Sebbene un fautore del sondaggio telefonico consideri quest'ultimo, insieme all'interazione video diretta, lo strumento più adatto "per fare ricerca sulla società post-industriale [...] socialmente disintegrata [...] in cui il contatto faccia-a-faccia è stato delegittimato" a favore del contatto anonimo ed impersonale (v. Goyder, 1985, p. 248), la mancanza di un'interazione faccia-a-faccia limita la "competenza comunicativa" (v. Habermas, 1967) dell'intervistatore e dell'intervistato.  Quest'ultimo non può prendere visione diretta del questionario, come accade nel sondaggio tramite questionario auto-amministrato, e, talvolta, nel sondaggio tramite intervista personale (in particolare nel caso di domande che prevedano numerose categorie di risposta, spesso presentate in batteria, cioè in forma uguale per molte domande successive). L'intervista telefonica non consente il ricorso a tecniche che comportano strumenti da sottoporre visivamente all'intervistato (varie forme di gadgets,  scale auto-ancoranti,  line productions; v. Marradi, 1993, pp. 91-8). L'intervistatore dispone di meno informazioni per valutare se l'intervistato ha capito davvero la domanda; di conseguenza tenderà a ridurre gli interventi opportuni per chiarire il testo.  Non è possibile integrare il resoconto dell'intervista con informazioni relative all'ambiente fisico in cui essa ha luogo e al comportamento non verbale dell'intervistato (v. Frey, 1983; 2° ed., p. 123). Inoltre, la presenza dell'intervistatore facilita la concessione dell'intervista: non a caso i sondaggi telefonici sono caratterizzati da un elevatissimo tasso di rifiuti (v. Collins e Sykes, 1985, p. 5).
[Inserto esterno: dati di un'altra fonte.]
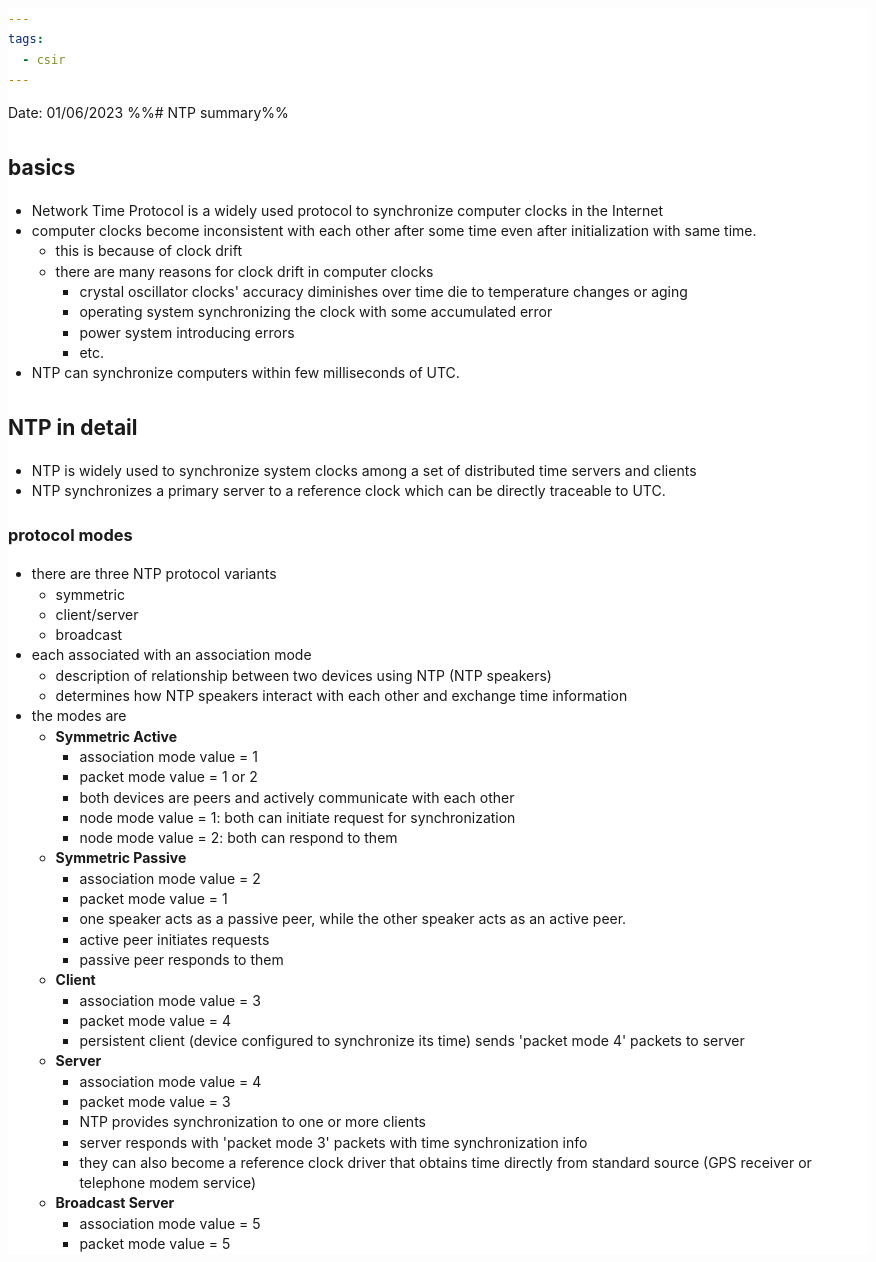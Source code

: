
 ```yaml
---
tags:
  - csir
---
```

Date: 01/06/2023
%%# NTP summary%%
## basics
- Network Time Protocol is a widely used protocol to synchronize computer clocks in the Internet
- computer clocks become inconsistent with each other after some time even after initialization with same time. 
	- this is because of clock drift
	- there are many reasons for clock drift in computer clocks
		- crystal oscillator clocks' accuracy diminishes over time die to temperature changes or aging
		- operating system synchronizing the clock with some accumulated error
		- power system introducing errors
		- etc.
- NTP can synchronize computers within few milliseconds of UTC.

## NTP in detail
- NTP is widely used to synchronize system clocks among a set of distributed time servers and clients
- NTP synchronizes a primary server to a reference clock which can be directly traceable to UTC. 

### protocol modes
- there are three NTP protocol variants
	- symmetric
	- client/server
	- broadcast
- each associated with an association mode
	- description of relationship between two devices using NTP (NTP speakers)
	- determines how NTP speakers interact with each other and exchange time information
- the modes are
	- **Symmetric Active**
		- association mode value = 1
		- packet mode value = 1 or 2
		- both devices are peers and actively communicate with each other
		- node mode value = 1: both can initiate request for synchronization
		- node mode value = 2: both can respond to them
	- **Symmetric Passive**
		- association mode value = 2
		- packet mode value = 1
		- one speaker acts as a passive peer, while the other speaker acts as an active peer.
		- active peer initiates requests
		- passive peer responds to them
	- **Client**
		- association mode value = 3
		- packet mode value = 4
		- persistent client (device configured to synchronize its time) sends 'packet mode 4' packets to server
	- **Server**
		- association mode value = 4
		- packet mode value = 3
		- NTP provides synchronization to one or more clients
		- server responds with 'packet mode 3' packets with time synchronization info
		- they can also become a reference clock driver that obtains time directly from standard source (GPS receiver or telephone modem service)
	- **Broadcast Server**
		- association mode value = 5
		- packet mode value = 5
Peraltro alcuni autori sostengono che proprio l'assenza fisica dell'intervistatore e la conseguente natura anonima della comunicazione telefonica può garantire, rispetto all'intervista faccia-a-faccia, risposte più sincere e tassi inferiori di rifiuti o risposte evasive a domande delicate (v., ad esempio, McQueen, 1989).  Queste tesi sono però in contrasto con le risultanze di numerose ricerche, che suggeriscono se mai l'esistenza di una relazione di segno opposto (v. Groves e Kahn, 1979); sembra infatti che l'intervista telefonica impedisca agli intervistati di rilassarsi e di rispondere in modo sincero anche a domande imbarazzanti (v. Ball, 1968).

Anche gli studi su questa forma di sondaggio (v. Groves e Kahn, 1979) dedicano scarsa attenzione alle caratteristiche della situazione in un'intervista telefonica. Sembra che finora i ricercatori abbiano considerato "il telefono come nient'altro che uno strumento tecnologico che è stato adattato alle loro esigenze di raccolta dei dati [senza] comprendere il significato sociale del telefono e il modo in cui esso condiziona alcuni [...] patterns  di risposta" (v. Frey, 1983; 2° ed., p. 12).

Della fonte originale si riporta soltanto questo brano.